Transcript
Yasmin Vasugin (0:03)
Hey, everybody, and welcome to here's the scoop from NBC News. I'm Yasmin Vasugin. Coming up on the show today, the Trump administration says it's winding down Operation Metro surge in Minnesota. What will that look like on the ground? Plus, Epstein survivors react to Attorney General Pam Bondi's fiery testimony on Capitol Hill. And politics comes to the Milan Cortina Olympics. That is all coming up. Up first, though, we turn to Venezuela, where Meet the Press moderator Kristen Welker sat down with Venezuela's acting president, Delsey Rodriguez, in her first interview with an American outlet since taken office. It was a revelatory conversation, to say the least, and highlights the precarious political situation the country is still in as former President Nicolas Maduro awaits trial here in the United States and after being extracted by the Trump administration. Welker also spoke to U.S. energy Secretary Chris Wright, who is on the ground for talks to hammer out how the country's oil reserves are going to get used. What does that tell us about who is actually in control of Venezuela's future? So for that, I want to bring in MEET THE Press moderator Kristen Welker, joining us from Caracas, Venezuela. Hi, Kristen.
Kristen Welker (1:18)
Hi, Yasmin.
Yasmin Vasugin (1:19)
I want to start first with the process. If you can take me through the last 48 hours or so, from literally when you got the phone call to when you sat down with Delsey Rodriguez. How did that all play out?
Kristen Welker (1:31)
So, Yasmin, I can tell you exactly when I got the phone call because I was in the car going to pick up my daughter from school. So it was just before two in the afternoon on Tuesday. The Energy Department called me and said, we are traveling tomorrow to Venezuela. We are going to be meeting with the interim president there, Delsey Rodriguez, we would like you to join us. Is that possible? And these trips don't just come together in a blink of an eye. There have to be calls, both with our management, our security teams.
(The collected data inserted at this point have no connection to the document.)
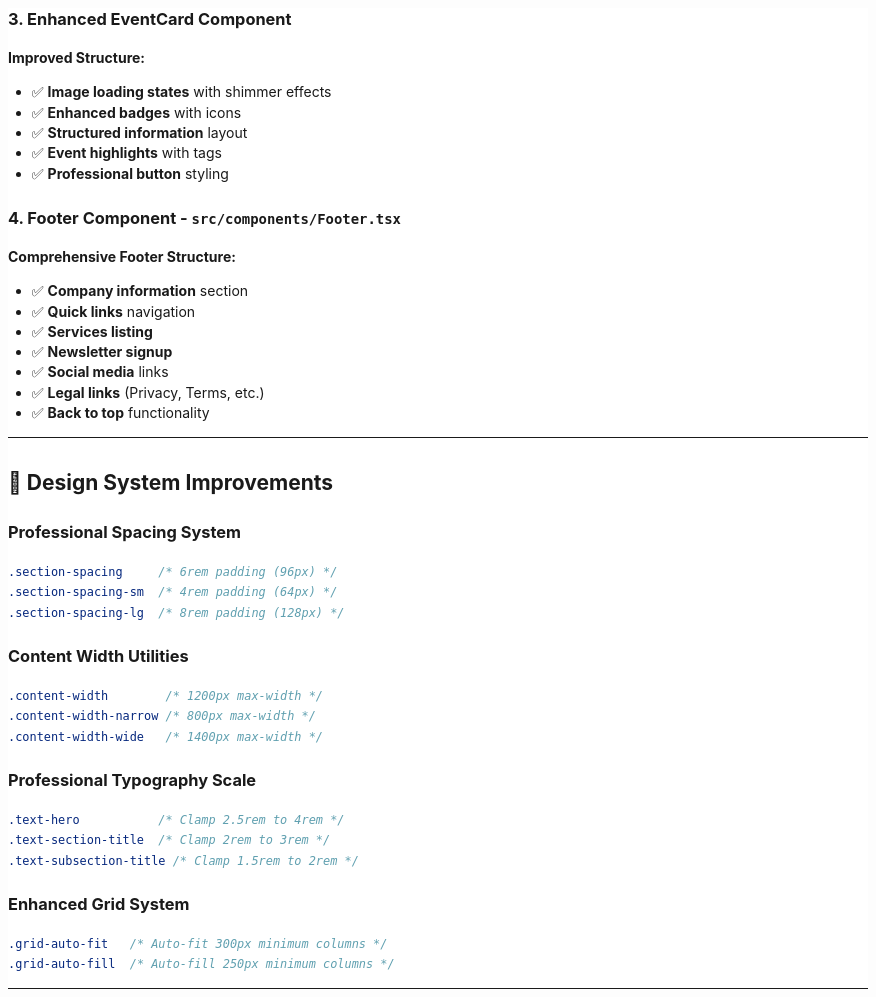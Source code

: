 ### **3. Enhanced EventCard Component**
**Improved Structure:**
- ✅ **Image loading states** with shimmer effects
- ✅ **Enhanced badges** with icons
- ✅ **Structured information** layout
- ✅ **Event highlights** with tags
- ✅ **Professional button** styling

### **4. Footer Component** - `src/components/Footer.tsx`
**Comprehensive Footer Structure:**
- ✅ **Company information** section
- ✅ **Quick links** navigation
- ✅ **Services listing**
- ✅ **Newsletter signup**
- ✅ **Social media** links
- ✅ **Legal links** (Privacy, Terms, etc.)
- ✅ **Back to top** functionality

---

## 🎨 Design System Improvements

### **Professional Spacing System**
```css
.section-spacing     /* 6rem padding (96px) */
.section-spacing-sm  /* 4rem padding (64px) */
.section-spacing-lg  /* 8rem padding (128px) */
```

### **Content Width Utilities**
```css
.content-width        /* 1200px max-width */
.content-width-narrow /* 800px max-width */
.content-width-wide   /* 1400px max-width */
```

### **Professional Typography Scale**
```css
.text-hero           /* Clamp 2.5rem to 4rem */
.text-section-title  /* Clamp 2rem to 3rem */
.text-subsection-title /* Clamp 1.5rem to 2rem */
```

### **Enhanced Grid System**
```css
.grid-auto-fit   /* Auto-fit 300px minimum columns */
.grid-auto-fill  /* Auto-fill 250px minimum columns */
```

---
But the opportunity to travel with the energy secretary, the highest ranking US Official, to visit Venezuela in the wake of the ouster of Nicolas Maduro, the opportunity to not just travel with him, but interview him and to interview Interim President Delsey Rodriguez. It was such a monumental assignment and offer that we just dove into action to make everything work. And so we found ourselves on a plane at 5am the next morning, and here we are in Caracas. And the past 24 hours have truly been extraordinary. We have been witnessing history unfold here.
Yasmin Vasugin (2:53)
So once you got off that plane in Caracas and eventually you get to that interview with Delsey Rodriguez, what is your take on her? What was she like, just as a person, as you came to this interview?